■ **Try it**: Lines in which "Framework" appears should be pulled from the data below.

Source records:
+++

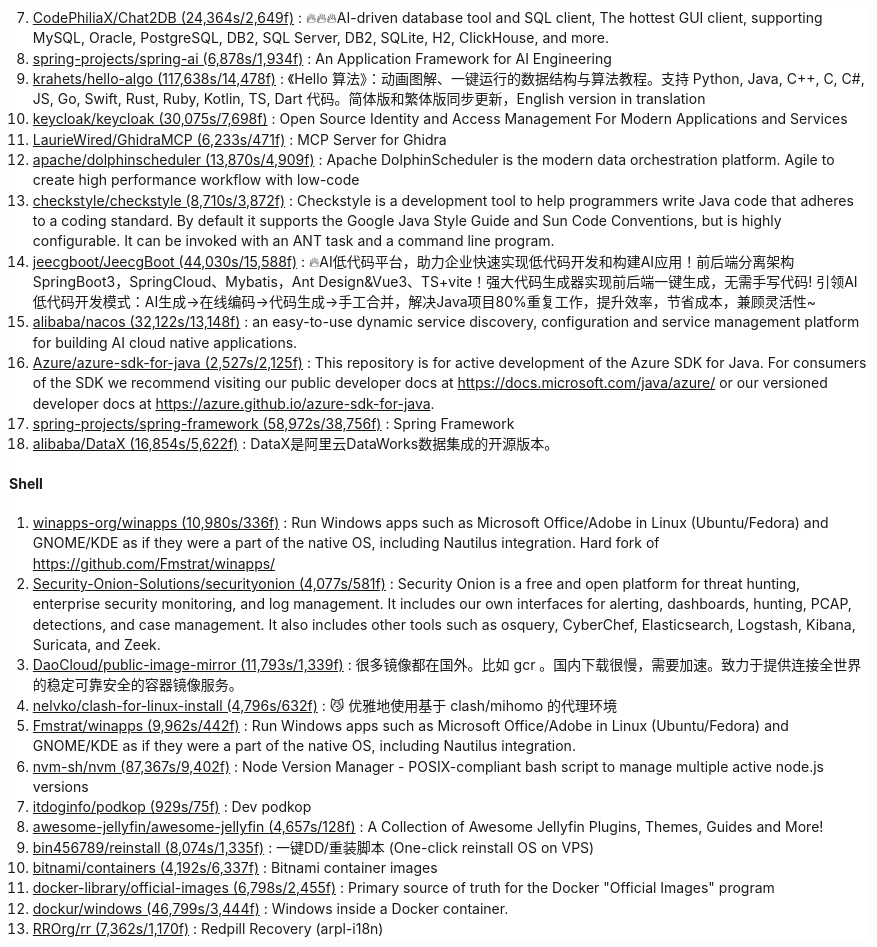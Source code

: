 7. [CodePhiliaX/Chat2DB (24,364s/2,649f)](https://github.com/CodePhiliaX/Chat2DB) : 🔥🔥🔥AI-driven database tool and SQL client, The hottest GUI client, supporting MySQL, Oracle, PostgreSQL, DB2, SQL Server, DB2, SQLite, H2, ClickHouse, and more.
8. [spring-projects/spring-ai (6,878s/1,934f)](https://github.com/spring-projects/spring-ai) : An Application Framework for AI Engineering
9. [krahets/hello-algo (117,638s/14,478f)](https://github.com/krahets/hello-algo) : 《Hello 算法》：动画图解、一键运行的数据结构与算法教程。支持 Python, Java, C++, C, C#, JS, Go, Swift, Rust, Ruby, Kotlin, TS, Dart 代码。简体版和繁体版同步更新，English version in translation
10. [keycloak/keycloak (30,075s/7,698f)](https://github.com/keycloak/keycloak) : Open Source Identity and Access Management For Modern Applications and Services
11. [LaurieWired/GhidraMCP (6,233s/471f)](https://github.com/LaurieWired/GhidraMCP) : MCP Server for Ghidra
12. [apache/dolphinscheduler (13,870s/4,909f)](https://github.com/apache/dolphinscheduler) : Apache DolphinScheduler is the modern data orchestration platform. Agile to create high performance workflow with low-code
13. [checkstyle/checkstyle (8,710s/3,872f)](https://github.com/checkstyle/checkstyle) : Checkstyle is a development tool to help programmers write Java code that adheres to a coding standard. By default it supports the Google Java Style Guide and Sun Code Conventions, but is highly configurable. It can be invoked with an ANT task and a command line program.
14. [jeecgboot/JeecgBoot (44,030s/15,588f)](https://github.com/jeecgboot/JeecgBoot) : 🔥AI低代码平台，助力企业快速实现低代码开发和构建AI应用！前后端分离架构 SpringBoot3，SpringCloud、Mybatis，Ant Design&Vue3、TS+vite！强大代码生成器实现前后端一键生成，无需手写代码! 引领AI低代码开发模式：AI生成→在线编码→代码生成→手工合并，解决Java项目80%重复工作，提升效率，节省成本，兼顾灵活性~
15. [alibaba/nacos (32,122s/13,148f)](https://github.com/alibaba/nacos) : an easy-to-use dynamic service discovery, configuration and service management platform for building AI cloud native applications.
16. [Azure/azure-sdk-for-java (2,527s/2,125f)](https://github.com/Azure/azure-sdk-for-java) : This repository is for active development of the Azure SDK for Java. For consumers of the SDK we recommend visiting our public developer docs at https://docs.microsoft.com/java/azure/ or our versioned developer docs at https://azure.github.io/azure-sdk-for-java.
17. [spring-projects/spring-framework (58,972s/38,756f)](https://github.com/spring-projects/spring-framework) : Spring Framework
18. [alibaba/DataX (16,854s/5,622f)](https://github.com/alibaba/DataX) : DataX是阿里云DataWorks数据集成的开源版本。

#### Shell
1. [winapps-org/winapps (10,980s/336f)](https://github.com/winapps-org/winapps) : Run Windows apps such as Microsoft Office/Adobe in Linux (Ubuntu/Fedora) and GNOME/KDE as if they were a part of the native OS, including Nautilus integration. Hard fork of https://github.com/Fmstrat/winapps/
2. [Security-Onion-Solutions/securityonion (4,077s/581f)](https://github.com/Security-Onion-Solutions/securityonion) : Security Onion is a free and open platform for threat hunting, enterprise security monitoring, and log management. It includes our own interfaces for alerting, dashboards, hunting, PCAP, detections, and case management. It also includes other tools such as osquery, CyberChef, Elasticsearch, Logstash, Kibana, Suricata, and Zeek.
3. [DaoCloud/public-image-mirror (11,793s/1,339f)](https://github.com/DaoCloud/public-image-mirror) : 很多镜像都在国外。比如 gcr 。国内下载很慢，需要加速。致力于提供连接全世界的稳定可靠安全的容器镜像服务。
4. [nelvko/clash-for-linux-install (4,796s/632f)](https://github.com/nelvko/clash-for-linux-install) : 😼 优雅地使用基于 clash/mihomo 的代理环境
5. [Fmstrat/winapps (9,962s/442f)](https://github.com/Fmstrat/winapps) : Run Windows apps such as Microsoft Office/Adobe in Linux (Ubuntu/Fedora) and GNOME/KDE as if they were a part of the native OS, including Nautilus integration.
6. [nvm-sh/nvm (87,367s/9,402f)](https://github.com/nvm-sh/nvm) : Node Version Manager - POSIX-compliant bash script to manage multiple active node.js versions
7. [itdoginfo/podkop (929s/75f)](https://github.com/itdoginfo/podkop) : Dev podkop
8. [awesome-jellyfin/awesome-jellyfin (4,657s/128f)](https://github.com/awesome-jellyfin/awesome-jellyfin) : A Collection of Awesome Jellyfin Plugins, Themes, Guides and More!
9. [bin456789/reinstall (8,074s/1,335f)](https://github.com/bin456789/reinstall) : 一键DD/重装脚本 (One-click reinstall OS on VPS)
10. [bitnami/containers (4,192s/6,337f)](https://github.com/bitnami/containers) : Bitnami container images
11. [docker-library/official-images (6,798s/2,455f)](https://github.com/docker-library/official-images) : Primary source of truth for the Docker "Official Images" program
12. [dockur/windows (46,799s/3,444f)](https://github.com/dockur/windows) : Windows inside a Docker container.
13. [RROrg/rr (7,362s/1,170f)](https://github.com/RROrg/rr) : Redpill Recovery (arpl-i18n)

+++

■ **Solution for this exercise**:
8. [spring-projects/spring-ai (6,878s/1,934f)](https://github.com/spring-projects/spring-ai) : An Application Framework for AI Engineering
17. [spring-projects/spring-framework (58,972s/38,756f)](https://github.com/spring-projects/spring-framework) : Spring Framework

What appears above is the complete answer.